I often say that just because someone owns a Ferrari doesn’t mean that they know how to drive. What that means is that just because someone may own the highest end equipment that fact does NOT make them a good shooter. There is an unfortunate amount of FOMO (fear of missing out) among photographers due to client expectations or competition. The folks that request you to have certain pieces of equipment more often than not cannot tell the difference in what they do. Hopefully you get hired for your eye instead of what your gear is. Don’t get me wrong – quality gear helps but fundamentals are worth more and the basis of a great shooter. A great guitarist can play well on any make and model of gear. The same goes for photographers. If you hone your craft with a decent camera and some decent glass you can build on that to get better, build your portfolio, and gain exposure plus clientele.

Shooting-on-a-BudgetOne great way to keep costs down is to master your surroundings. For examples here is a shot at golden hour in Central Park among an outcropping of leaves.

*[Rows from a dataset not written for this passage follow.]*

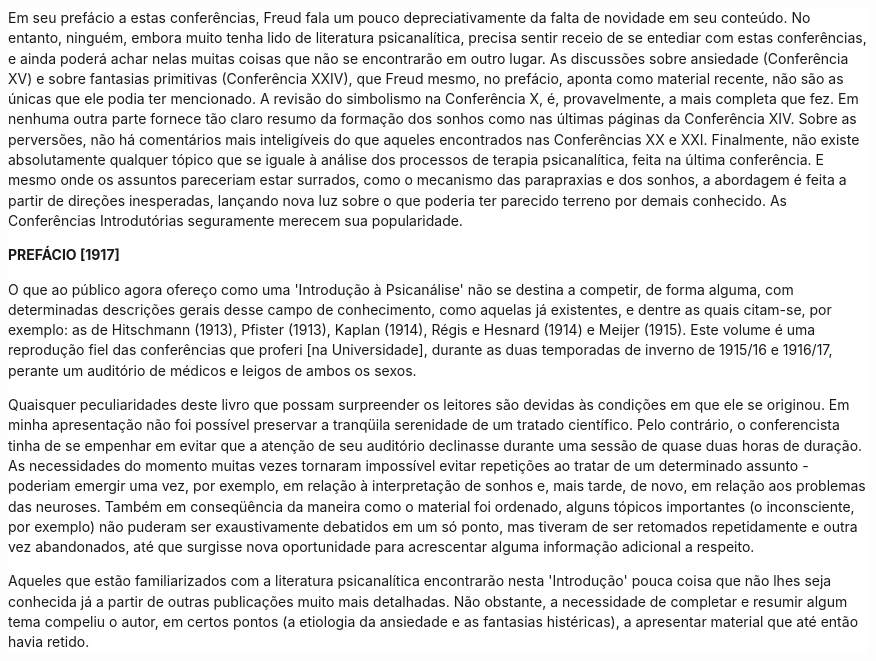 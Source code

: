 Em seu prefácio a estas conferências, Freud fala um pouco
depreciativamente da falta de novidade em seu conteúdo. No entanto,
ninguém, embora muito tenha lido de literatura psicanalítica, precisa
sentir receio de se entediar com estas conferências, e ainda poderá
achar nelas muitas coisas que não se encontrarão em outro lugar. As
discussões sobre ansiedade (Conferência XV) e sobre fantasias primitivas
(Conferência XXIV), que Freud mesmo, no prefácio, aponta como material
recente, não são as únicas que ele podia ter mencionado. A revisão do
simbolismo na Conferência X, é, provavelmente, a mais completa que fez.
Em nenhuma outra parte fornece tão claro resumo da formação dos sonhos
como nas últimas páginas da Conferência XIV. Sobre as perversões, não há
comentários mais inteligíveis do que aqueles encontrados nas
Conferências XX e XXI. Finalmente, não existe absolutamente qualquer
tópico que se iguale à análise dos processos de terapia psicanalítica,
feita na última conferência. E mesmo onde os assuntos pareceriam estar
surrados, como o mecanismo das parapraxias e dos sonhos, a abordagem é
feita a partir de direções inesperadas, lançando nova luz sobre o que
poderia ter parecido terreno por demais conhecido. As Conferências
Introdutórias seguramente merecem sua popularidade.

**PREFÁCIO \[1917\]**

O que ao público agora ofereço como uma 'Introdução à Psicanálise' não
se destina a competir, de forma alguma, com determinadas descrições
gerais desse campo de conhecimento, como aquelas já existentes, e dentre
as quais citam-se, por exemplo: as de Hitschmann (1913), Pfister (1913),
Kaplan (1914), Régis e Hesnard (1914) e Meijer (1915). Este volume é uma
reprodução fiel das conferências que proferi \[na Universidade\],
durante as duas temporadas de inverno de 1915/16 e 1916/17, perante um
auditório de médicos e leigos de ambos os sexos.

Quaisquer peculiaridades deste livro que possam surpreender os leitores
são devidas às condições em que ele se originou. Em minha apresentação
não foi possível preservar a tranqüila serenidade de um tratado
científico. Pelo contrário, o conferencista tinha de se empenhar em
evitar que a atenção de seu auditório declinasse durante uma sessão de
quase duas horas de duração. As necessidades do momento muitas vezes
tornaram impossível evitar repetições ao tratar de um determinado
assunto - poderiam emergir uma vez, por exemplo, em relação à
interpretação de sonhos e, mais tarde, de novo, em relação aos problemas
das neuroses. Também em conseqüência da maneira como o material foi
ordenado, alguns tópicos importantes (o inconsciente, por exemplo) não
puderam ser exaustivamente debatidos em um só ponto, mas tiveram de ser
retomados repetidamente e outra vez abandonados, até que surgisse nova
oportunidade para acrescentar alguma informação adicional a respeito.

Aqueles que estão familiarizados com a literatura psicanalítica
encontrarão nesta 'Introdução' pouca coisa que não lhes seja conhecida
já a partir de outras publicações muito mais detalhadas. Não obstante, a
necessidade de completar e resumir algum tema compeliu o autor, em
certos pontos (a etiologia da ansiedade e as fantasias histéricas), a
apresentar material que até então havia retido.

This was done on behalf of a modeling agency based in St. Louis. What better place to shoot than Central Park? I used my surroundings without costing my client extra to rent a location or mock up props. The lens flare effect was a natural occurrence at that time of day and I think it worked out rather swimmingly. The lens I used on this assignment was actually a rental. You can find some pricey glass available for very excellent rental prices online (I use ATS Rentals) This particular lens has paid for itself time and again with various shoots.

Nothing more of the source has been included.